(Veendam 1936)
Toonaangevende auteur in het Gronings, die de kweekschool volgde en lerares was. Ze publiceert in een breed genre: poëzie, liedteksten, korte verhalen, romans, kinderboeken, stripverhalen, revues en toneelstukken. In 1980 verscheen haar eerste gedichtenbundel Krummels is ook brood (1980). Daarna volgde een hoge productie met onder meer de dichtbundel Wizze in t Onwizze (1981), het toneelstuk Hou t komt dat Hekjeperfekje de koekoek nait meer heuren zel (1983) en de verhalenbundels Bie C&A dr uut (1984), Berestaark (1987), De viskerman en de zulfmoordenoar (1988) en n Brobbelbad van de Gamma (1999).
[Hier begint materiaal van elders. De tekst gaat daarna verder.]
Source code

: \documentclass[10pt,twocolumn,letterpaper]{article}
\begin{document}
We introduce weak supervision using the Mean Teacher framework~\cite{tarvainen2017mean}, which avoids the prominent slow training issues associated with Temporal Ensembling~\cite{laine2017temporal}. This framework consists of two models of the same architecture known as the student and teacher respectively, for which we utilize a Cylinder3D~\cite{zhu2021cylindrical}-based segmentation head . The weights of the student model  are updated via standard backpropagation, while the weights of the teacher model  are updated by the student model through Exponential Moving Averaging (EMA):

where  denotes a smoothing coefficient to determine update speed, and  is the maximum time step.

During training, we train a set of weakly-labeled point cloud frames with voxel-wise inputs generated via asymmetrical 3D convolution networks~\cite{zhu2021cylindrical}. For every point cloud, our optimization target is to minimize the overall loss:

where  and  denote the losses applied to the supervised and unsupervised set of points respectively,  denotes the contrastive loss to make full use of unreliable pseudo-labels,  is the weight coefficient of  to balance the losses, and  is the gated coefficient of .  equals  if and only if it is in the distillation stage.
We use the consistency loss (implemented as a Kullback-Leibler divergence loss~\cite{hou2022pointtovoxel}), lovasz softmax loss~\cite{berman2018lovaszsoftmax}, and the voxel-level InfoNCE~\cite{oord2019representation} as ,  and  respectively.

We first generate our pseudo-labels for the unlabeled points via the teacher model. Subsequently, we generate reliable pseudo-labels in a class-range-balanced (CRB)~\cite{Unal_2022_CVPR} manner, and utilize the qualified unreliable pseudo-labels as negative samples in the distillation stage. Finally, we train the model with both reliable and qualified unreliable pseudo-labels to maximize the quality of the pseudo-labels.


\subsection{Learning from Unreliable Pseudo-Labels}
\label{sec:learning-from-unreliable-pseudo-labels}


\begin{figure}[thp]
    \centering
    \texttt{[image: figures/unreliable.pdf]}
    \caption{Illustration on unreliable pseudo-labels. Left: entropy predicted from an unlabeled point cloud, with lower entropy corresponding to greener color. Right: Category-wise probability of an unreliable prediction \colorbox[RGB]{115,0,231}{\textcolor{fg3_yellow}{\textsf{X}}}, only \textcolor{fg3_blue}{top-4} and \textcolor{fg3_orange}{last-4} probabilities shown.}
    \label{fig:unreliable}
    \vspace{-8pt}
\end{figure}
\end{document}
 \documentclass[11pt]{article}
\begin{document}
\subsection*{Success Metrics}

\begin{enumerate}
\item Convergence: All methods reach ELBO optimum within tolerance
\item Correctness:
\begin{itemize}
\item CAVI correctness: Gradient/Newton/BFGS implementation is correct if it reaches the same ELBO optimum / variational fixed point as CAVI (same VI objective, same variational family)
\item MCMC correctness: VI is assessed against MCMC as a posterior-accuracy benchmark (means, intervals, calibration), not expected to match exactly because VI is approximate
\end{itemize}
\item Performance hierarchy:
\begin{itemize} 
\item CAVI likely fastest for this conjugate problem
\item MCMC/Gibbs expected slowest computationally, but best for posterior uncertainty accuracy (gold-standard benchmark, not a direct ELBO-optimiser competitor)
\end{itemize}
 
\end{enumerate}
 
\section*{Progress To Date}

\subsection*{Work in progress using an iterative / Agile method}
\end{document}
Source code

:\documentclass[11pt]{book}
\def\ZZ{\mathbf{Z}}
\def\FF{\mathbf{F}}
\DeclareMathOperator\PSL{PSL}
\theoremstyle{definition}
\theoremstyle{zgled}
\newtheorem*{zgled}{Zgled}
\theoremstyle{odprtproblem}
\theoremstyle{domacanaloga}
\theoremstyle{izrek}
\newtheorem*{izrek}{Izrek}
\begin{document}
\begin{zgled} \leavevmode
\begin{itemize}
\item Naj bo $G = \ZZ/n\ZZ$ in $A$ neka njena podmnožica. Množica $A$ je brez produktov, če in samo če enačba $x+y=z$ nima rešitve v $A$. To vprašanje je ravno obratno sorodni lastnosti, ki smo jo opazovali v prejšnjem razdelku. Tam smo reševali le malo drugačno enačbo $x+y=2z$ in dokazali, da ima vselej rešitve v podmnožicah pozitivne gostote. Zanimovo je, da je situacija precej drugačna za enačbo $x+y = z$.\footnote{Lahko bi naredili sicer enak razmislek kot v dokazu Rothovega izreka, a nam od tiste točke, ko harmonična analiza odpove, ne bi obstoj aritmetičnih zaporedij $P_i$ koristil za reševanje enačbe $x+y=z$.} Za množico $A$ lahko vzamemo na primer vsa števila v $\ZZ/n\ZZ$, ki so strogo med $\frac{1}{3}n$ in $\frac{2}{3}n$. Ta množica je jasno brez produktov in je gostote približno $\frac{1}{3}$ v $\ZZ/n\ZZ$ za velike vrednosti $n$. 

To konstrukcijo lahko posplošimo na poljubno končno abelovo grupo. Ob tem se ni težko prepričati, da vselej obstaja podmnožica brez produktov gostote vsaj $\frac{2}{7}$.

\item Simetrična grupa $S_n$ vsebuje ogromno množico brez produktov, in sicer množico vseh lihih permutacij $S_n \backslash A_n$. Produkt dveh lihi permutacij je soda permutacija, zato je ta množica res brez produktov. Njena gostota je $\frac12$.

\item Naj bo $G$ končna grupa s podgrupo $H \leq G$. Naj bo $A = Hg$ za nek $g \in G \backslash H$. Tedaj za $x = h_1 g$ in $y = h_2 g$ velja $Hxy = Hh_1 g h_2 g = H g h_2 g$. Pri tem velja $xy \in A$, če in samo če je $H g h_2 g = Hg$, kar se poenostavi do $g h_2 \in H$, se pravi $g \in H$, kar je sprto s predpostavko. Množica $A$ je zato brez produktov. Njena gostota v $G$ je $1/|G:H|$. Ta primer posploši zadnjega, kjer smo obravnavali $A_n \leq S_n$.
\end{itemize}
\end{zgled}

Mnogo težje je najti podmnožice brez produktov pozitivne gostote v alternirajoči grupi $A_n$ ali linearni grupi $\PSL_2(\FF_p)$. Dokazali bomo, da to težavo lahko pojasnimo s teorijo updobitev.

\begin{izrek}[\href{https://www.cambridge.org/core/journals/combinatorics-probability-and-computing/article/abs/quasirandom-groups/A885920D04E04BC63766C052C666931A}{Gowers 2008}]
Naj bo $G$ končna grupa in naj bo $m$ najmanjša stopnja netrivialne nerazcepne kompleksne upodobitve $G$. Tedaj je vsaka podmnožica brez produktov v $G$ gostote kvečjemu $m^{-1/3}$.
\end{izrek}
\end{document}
Voor kinderen schreef zij het sprookjesboek De Stoetkikker (1986), het kleuterboek Van Tistemait en Aalbegeer (1987), het snuusterbouk De Siberische Kou (1990), Goatjes in joen tong en sporen in t zaand (waarvan gelijktijdig een Nederlandstalige versie verscheen, 1996) en, samen met tekenaar Geert Schreuder, het stripboek Hazewinkel zeilt de wereld rond (1997).
Gré van der Veen werkt veel samen met de toneelgroep Waark die stukken van haar als Ficus en Vitroazie (1988), De Kramsvogel (1992) en Hépoepelee (1992) speelde. Van het laatste verscheen een bewerking als stripboek met tekeningen van Geert Schreuder (1992) en Zunder licht is t duuster (1995). Bij andere stukken fungeerde zij als vertaalster c.q. bewerkster: Het esbattement van den Appelboom - De Appelboom (1988); De Vrek van Molière - De Kniezebieter (1992); Il Risveglio van Dario Fo - Wakker Worden (1994); Happy Days van Samuel Beckett - Gelokkege Doagen (1994); Scholten Zienent, een vertaling van Gert Fokkens’ stuk over de fabrikantenfamilie Scholten (1996); 't Allerschoonste van de Vlaamse auteur Guido van Meir -t Allermooiste (1999); ‘n Paradijs van Peter van Straaten - n Parredies (1999); en Verjoardag, naar een toneelstuk van Bouke Oldenhof (1999).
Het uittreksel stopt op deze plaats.